→ **EXERCISE OBJECTIVE**: Wherever the string "image" shows up in the data below, copy the whole line.

→ **RECORDS**:
● ● ● ●
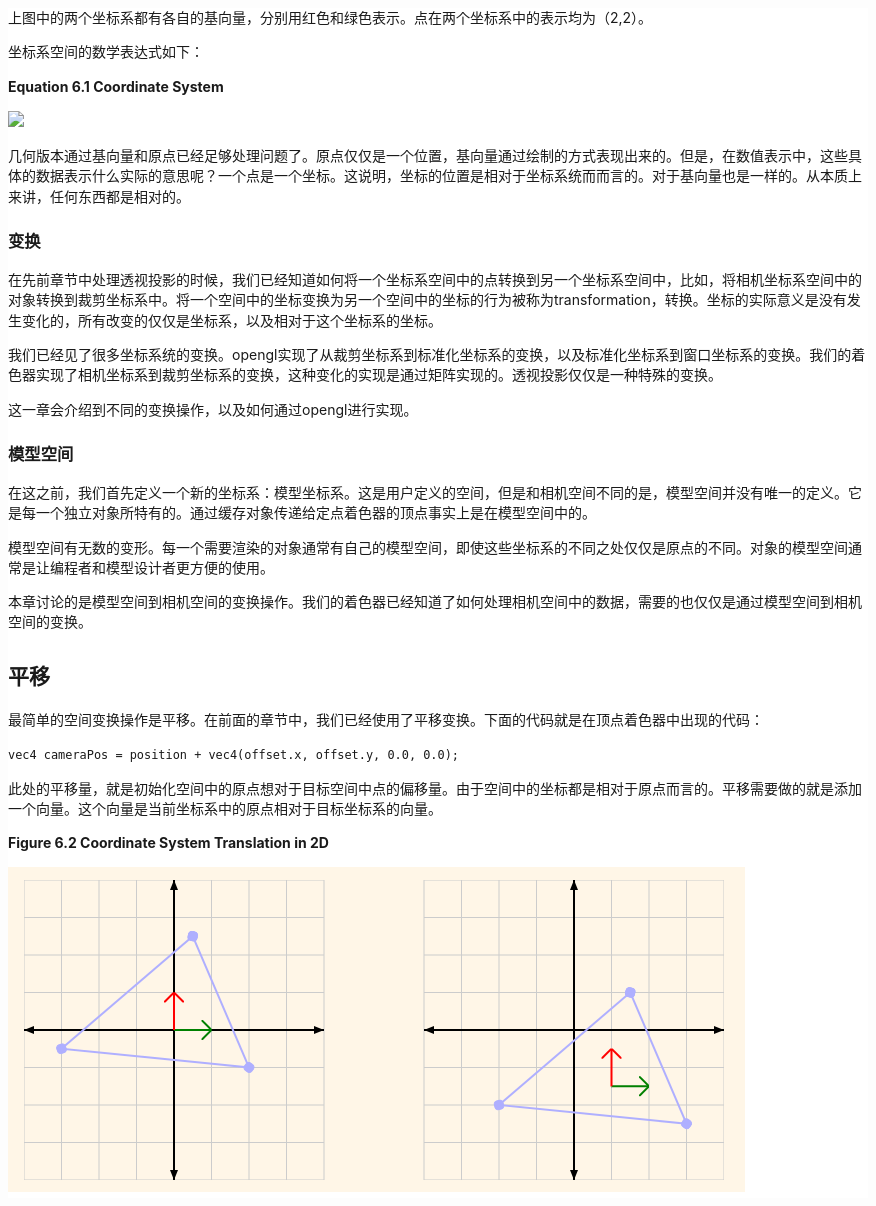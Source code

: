 
上图中的两个坐标系都有各自的基向量，分别用红色和绿色表示。点在两个坐标系中的表示均为（2,2）。

坐标系空间的数学表达式如下：

**Equation 6.1 Coordinate System**

![](/image/equation6-1-coordinate-system.png)

几何版本通过基向量和原点已经足够处理问题了。原点仅仅是一个位置，基向量通过绘制的方式表现出来的。但是，在数值表示中，这些具体的数据表示什么实际的意思呢？一个点是一个坐标。这说明，坐标的位置是相对于坐标系统而而言的。对于基向量也是一样的。从本质上来讲，任何东西都是相对的。

### 变换

在先前章节中处理透视投影的时候，我们已经知道如何将一个坐标系空间中的点转换到另一个坐标系空间中，比如，将相机坐标系空间中的对象转换到裁剪坐标系中。将一个空间中的坐标变换为另一个空间中的坐标的行为被称为transformation，转换。坐标的实际意义是没有发生变化的，所有改变的仅仅是坐标系，以及相对于这个坐标系的坐标。

我们已经见了很多坐标系统的变换。opengl实现了从裁剪坐标系到标准化坐标系的变换，以及标准化坐标系到窗口坐标系的变换。我们的着色器实现了相机坐标系到裁剪坐标系的变换，这种变化的实现是通过矩阵实现的。透视投影仅仅是一种特殊的变换。

这一章会介绍到不同的变换操作，以及如何通过opengl进行实现。

### 模型空间

在这之前，我们首先定义一个新的坐标系：模型坐标系。这是用户定义的空间，但是和相机空间不同的是，模型空间并没有唯一的定义。它是每一个独立对象所特有的。通过缓存对象传递给定点着色器的顶点事实上是在模型空间中的。

模型空间有无数的变形。每一个需要渲染的对象通常有自己的模型空间，即使这些坐标系的不同之处仅仅是原点的不同。对象的模型空间通常是让编程者和模型设计者更方便的使用。

本章讨论的是模型空间到相机空间的变换操作。我们的着色器已经知道了如何处理相机空间中的数据，需要的也仅仅是通过模型空间到相机空间的变换。

## 平移

最简单的空间变换操作是平移。在前面的章节中，我们已经使用了平移变换。下面的代码就是在顶点着色器中出现的代码：

```
vec4 cameraPos = position + vec4(offset.x, offset.y, 0.0, 0.0);
```

此处的平移量，就是初始化空间中的原点想对于目标空间中点的偏移量。由于空间中的坐标都是相对于原点而言的。平移需要做的就是添加一个向量。这个向量是当前坐标系中的原点相对于目标坐标系的向量。

**Figure 6.2 Coordinate System Translation in 2D**

![](/image/figure6-2-coordinate-system-translation-in-2d.png)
● ● ● ●
→ **PROBLEM SOLUTION**:
![](/image/equation6-1-coordinate-system.png)
![](/image/figure6-2-coordinate-system-translation-in-2d.png)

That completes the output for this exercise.